As the story began to be told near the beginning of the state tournament, Radnor went to work almost immediately after that Springfield loss, and its practices became more detailed and intense. At the time, coach John Begier shared a list of areas that needed to improve if his team didn’t want to have to be satisfied with just a state-championship two-peat.

“Whether it’s clearing, whether it’s the faceoff circle, whether it is our six-on-six offense, or defense,” he had said., “we had to make good use of the time.”

Clearly, the Raptors did, peaking Saturday when it most mattered.

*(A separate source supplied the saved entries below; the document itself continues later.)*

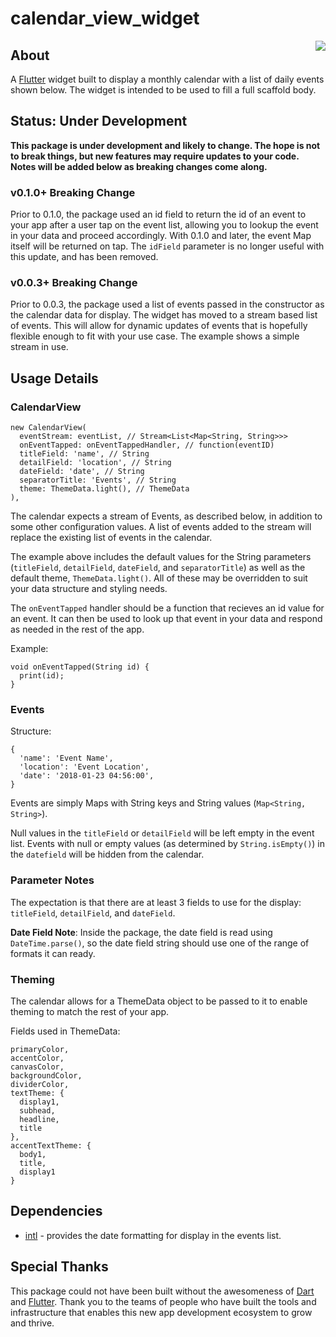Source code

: # calendar_view_widget

<img align="right" src="assets/example.png" />

## About
A [Flutter](https://flutter.io) widget built to display a monthly calendar with a list of daily events shown below. The widget is intended to be used to fill a full scaffold body.


## Status: Under Development
**This package is under development and likely to change. The hope is not to break things, but new features may require updates to your code. Notes will be added below as breaking changes come along.**

### v0.1.0+ Breaking Change
Prior to 0.1.0, the package used an id field to return the id of an event to your app after a user tap on the event list, allowing you to lookup the event in your data and proceed accordingly. With 0.1.0 and later, the event Map itself will be returned on tap. The `idField` parameter is no longer useful with this update, and has been removed.

### v0.0.3+ Breaking Change 
Prior to 0.0.3, the package used a list of events passed in the constructor as the calendar data for display. The widget has moved to a stream based list of events. This will allow for dynamic updates of events that is hopefully flexible enough to fit with your use case. The example shows a simple stream in use.

## Usage Details

### CalendarView

```
new CalendarView(
  eventStream: eventList, // Stream<List<Map<String, String>>>
  onEventTapped: onEventTappedHandler, // function(eventID)
  titleField: 'name', // String
  detailField: 'location', // String
  dateField: 'date', // String
  separatorTitle: 'Events', // String
  theme: ThemeData.light(), // ThemeData
),
```

The calendar expects a stream of Events, as described below, in addition to some other configuration values. A list of events added to the stream will replace the existing list of events in the calendar.

The example above includes the default values for the String parameters (`titleField`, `detailField`, `dateField`, and `separatorTitle`) as well as the default theme, `ThemeData.light()`. All of these may be overridden to suit your data structure and styling needs.

The `onEventTapped` handler should be a function that recieves an id value for an event. It can then be used to look up that event in your data and respond as needed in the rest of the app.

Example:

```
void onEventTapped(String id) {
  print(id);
}
```

### Events

Structure:
```
{
  'name': 'Event Name',
  'location': 'Event Location',
  'date': '2018-01-23 04:56:00',
}
```

Events are simply Maps with String keys and String values (`Map<String, String>`).

Null values in the `titleField` or `detailField` will be left empty in the event list. Events with null or empty values (as determined by `String.isEmpty()`) in the `datefield` will be hidden from the calendar.

### Parameter Notes
The expectation is that there are at least 3 fields to use for the display: `titleField`, `detailField`, and `dateField`.

**Date Field Note**:
Inside the package, the date field is read using `DateTime.parse()`, so the date field string should use one of the range of formats it can ready.

### Theming

The calendar allows for a ThemeData object to be passed to it to enable theming to match the rest of your app.

Fields used in ThemeData:
```
primaryColor,
accentColor,
canvasColor,
backgroundColor,
dividerColor,
textTheme: {
  display1,
  subhead,
  headline,
  title
},
accentTextTheme: {
  body1,
  title,
  display1
}
```

## Dependencies
* [intl](https://pub.dartlang.org/packages/intl) - provides the date formatting for display in the events list.

## Special Thanks
This package could not have been built without the awesomeness of [Dart](https://www.dartlang.org) and [Flutter](https://flutter.io). Thank you to the teams of people who have built the tools and infrastructure that enables this new app development ecosystem to grow and thrive.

“I thought we were ready to play,” Begier said. “We were practicing well. We just felt that, a couple of weeks ago, we were just tight. So when we came to the states, it was getting back to being loose. And these guys are relentless in the way they compete.”

Some of that comes from being challenged all season, the privilege – the curse? – of being two-time champions.

“Radnor-Springfield is one of the best rivalries going, and both teams are always up for each other,” Begier said. “The coaches know each other very well. (Springfield coach) Tom Lemieux is a great friend. So I know his guys are always going to play hard. I just feel that every time we play, we are out there in the boxing ring together and you don’t know who is going to win.”

The Cougars, a little physical themselves, had some chances, but they caught Radnor senior goalkeeper Nick De Cain on the wrong day. When it was over, the Raptors chased Begier down for the usual, soaking him in water from dozens of plastic bottles.

“Wow,” said one Penn State employee on the sidelines, and in all seriousness. “That was the most aggressive celebration I have ever seen.”

That kind of month, that kind of week, that kind of day for the Raptors, the kind Max Goldstein, for one, long had seen coming.